Une voix lui fit comprendre que c'en était fait d'elle, et elle ne prit pas même la peine de se retourner.

— En voilà une, fit un homme à l'haleine empuantie par l'alcool. 

Une main courut le long de son dos. 

— On sent tous tes os. 

Les doigts s'aventurèrent un rien plus bas, et, avec la force du désespoir, elle hurla :

— Andrei ! 

Réussissant à se défaire de la poigne de l'inconnu, elle courut. Droit vers le théâtre, sans se retourner. Elle aperçut une silhouette longiligne, s'apprêtant à ouvrir la porte d'une maison. Elle le reconnut aussitôt : 

— Andrei ! 

L'homme la rejoignit, et ils ne s'arrêtèrent pas avant d'avoir atteint l'intérieur du théâtre. 

Ils se trouvaient dans une loge, visiblement : le plafond était bas, la lumière, faiblarde. Amore s'apaisa, enfin hors de danger. Andrei remit sa manche en place, et lui prit doucement le poignet.

— Cherchons le propriétaire des lieux. Il t'autorisera à rester. C'est le Droit d'asile. Il ne saurait refuser l'ordre de Dieu. 
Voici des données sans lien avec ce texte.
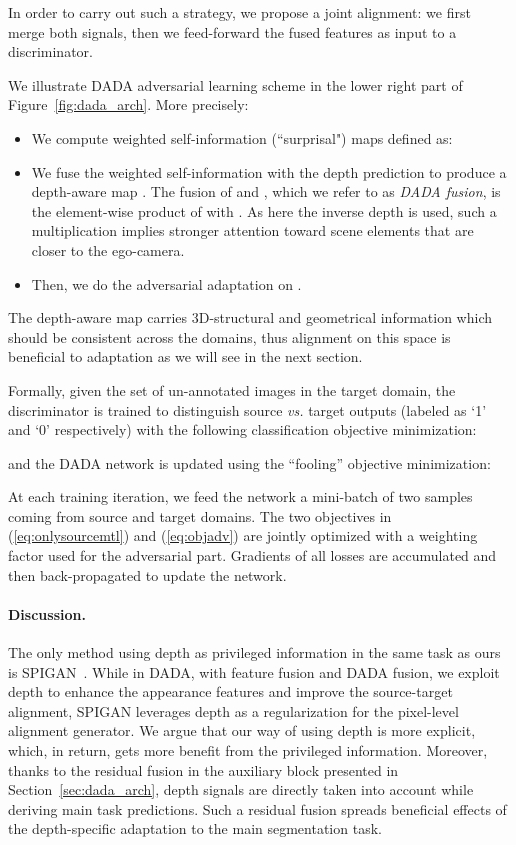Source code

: \documentclass[10pt,twocolumn,letterpaper]{article}
\begin{document}
In order to carry out such a strategy, we propose a joint alignment:  we first merge  both signals, then we feed-forward the fused features as input to a discriminator.  

We illustrate DADA adversarial learning scheme in the lower right part of Figure~\ref{fig:dada_arch}.
More precisely:
\begin{itemize}
	\setlength{\parskip}{0pt}
	\setlength{\itemsep}{1pt}
    \item  We compute weighted self-information (``surprisal") maps \cite{vu2018advent}  defined as: 
    
	\item We fuse the weighted self-information  with the depth prediction  to produce a depth-aware map .
	The fusion of  and , which we refer to as \textit{DADA fusion}, is the element-wise product of   with .
	As here the inverse depth is used, such a multiplication implies stronger attention toward scene elements that are closer to the ego-camera.
	\item Then, we do the adversarial adaptation on .
\end{itemize}



The depth-aware map  carries 3D-structural and geometrical information which should be consistent across the domains, thus alignment on this space is beneficial to adaptation as we will see in the next section.

Formally, given  the set of un-annotated images in the target domain, the discriminator  is trained to distinguish source \textit{vs.} target outputs (labeled as `1' and `0' respectively) with the following classification objective minimization:

and the DADA network is updated using the ``fooling'' objective minimization:


At each training iteration, we feed the network a mini-batch of two samples coming from source and target domains.
The two objectives in (\ref{eq:onlysourcemtl}) and (\ref{eq:objadv}) are jointly optimized with a weighting factor  used for the adversarial part.
Gradients of all losses are accumulated and then back-propagated to update the network.

\vspace{-0.3cm}\paragraph{Discussion.} The only method using depth as privileged information in the same task as ours is SPIGAN~\cite{lee2018spigan}.
While in DADA, with feature fusion and DADA fusion, we exploit depth to enhance the appearance features and improve the source-target alignment, SPIGAN leverages depth as a regularization for the pixel-level alignment generator.
We argue that our way of using depth is more explicit, which, in return, gets more benefit from the privileged information.
Moreover, thanks to the residual fusion in the auxiliary block presented in Section~\ref{sec:dada_arch}, depth signals are directly taken into account while deriving main task predictions.
Such a residual fusion spreads beneficial effects of the depth-specific adaptation to the main segmentation task. 	
\end{document}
Timidement, elle le suivit. Ensemble, ils traversèrent un dédale de couloirs, pour déboucher sur un salon blanc. Ils empruntèrent chacune des voies, jusqu'à toquer à une porte quasiment invisible.

Andrei s'agenouilla pour lui embrasser la main.

— Je suis désolé, ma jolie. Je t'aurais accueillie à la maison s'il n'y avait pas ma femme. 

— La détestes-tu, pour passer autant de temps avec moi ?

Il lui sourit, sous les reflets du lustre. 

— Je ne l'aime pas, non. 

Alors, Andrei l'étreignit une dernière fois, et, lorsqu'Amore abaissa la poignée, l'homme avait déjà quitté le théâtre et sa vie.